The cloud infrastructure market has evolved over time. Microsoft and Google are both trying to grab share from the leader, with Microsoft in particular trying to get a piece of the leader's pie. The era of seemingly endless price cuts has been overtaken by a different market narrative.

The choice to build out its own infrastructure is an interesting point. It is worth your time to read Techcrunch's coverage of the event. We wanted to get a better idea of what founders and CEOs think about their public cloud choices.

We got feedback from BuildBuddy, Monte Carlo, and Egnyte, all of which we are tracking.

We asked the three founders what they thought. There are a few observations on their responses.

5 cloud investors illustrate the various paths ahead for startups

Don’t build alone

Only a small number of companies built on a public cloud and later went their own way. Most companies that build on public clouds stay there despite the transition being managed by Dropbox.

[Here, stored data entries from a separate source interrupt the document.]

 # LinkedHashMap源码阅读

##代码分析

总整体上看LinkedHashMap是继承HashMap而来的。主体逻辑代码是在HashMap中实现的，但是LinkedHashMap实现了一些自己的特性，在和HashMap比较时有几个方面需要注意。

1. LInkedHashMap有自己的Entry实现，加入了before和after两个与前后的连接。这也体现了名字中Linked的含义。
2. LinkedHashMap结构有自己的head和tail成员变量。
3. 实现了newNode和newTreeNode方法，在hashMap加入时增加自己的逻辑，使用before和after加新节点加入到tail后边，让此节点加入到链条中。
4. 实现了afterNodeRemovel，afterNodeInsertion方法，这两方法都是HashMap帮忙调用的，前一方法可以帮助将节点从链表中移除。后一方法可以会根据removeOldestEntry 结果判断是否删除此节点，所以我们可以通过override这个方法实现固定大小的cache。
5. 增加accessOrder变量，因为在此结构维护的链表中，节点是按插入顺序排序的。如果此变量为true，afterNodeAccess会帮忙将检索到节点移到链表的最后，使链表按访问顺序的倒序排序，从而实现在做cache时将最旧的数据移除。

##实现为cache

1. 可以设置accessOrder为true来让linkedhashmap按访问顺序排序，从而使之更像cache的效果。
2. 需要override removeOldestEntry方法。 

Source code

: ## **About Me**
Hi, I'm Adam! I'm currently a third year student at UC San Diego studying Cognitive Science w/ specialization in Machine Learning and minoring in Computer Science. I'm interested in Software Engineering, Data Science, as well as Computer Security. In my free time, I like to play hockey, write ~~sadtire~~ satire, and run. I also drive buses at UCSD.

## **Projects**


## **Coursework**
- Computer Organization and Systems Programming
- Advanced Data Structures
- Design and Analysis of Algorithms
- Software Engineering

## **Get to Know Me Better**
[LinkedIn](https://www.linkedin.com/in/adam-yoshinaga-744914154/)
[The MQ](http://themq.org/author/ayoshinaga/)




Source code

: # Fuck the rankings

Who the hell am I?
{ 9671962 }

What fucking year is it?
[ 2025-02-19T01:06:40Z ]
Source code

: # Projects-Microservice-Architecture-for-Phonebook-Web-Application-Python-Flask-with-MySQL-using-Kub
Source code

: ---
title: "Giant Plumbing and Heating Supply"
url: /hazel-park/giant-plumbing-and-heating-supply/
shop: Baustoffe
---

It looks like that will stay the case. The scale needed to make such a transition economical was mentioned by two younger companies in our survey. Egnyte is the leader of a company that has a history of cloud storage, so surely it has the required scale, right? We can assume that almost every startup is going to stay put if Egnyte is still content to use public cloud.

Mostly (cloud) monogamous

Both buildyBuddy and Monte Carlo are single cloud companies. Egnyte has a small amount of work on clouds that are not its main workload. We are seeing the same answers from each company. If you get a startup to join your public cloud when it is young, you have a customer for life.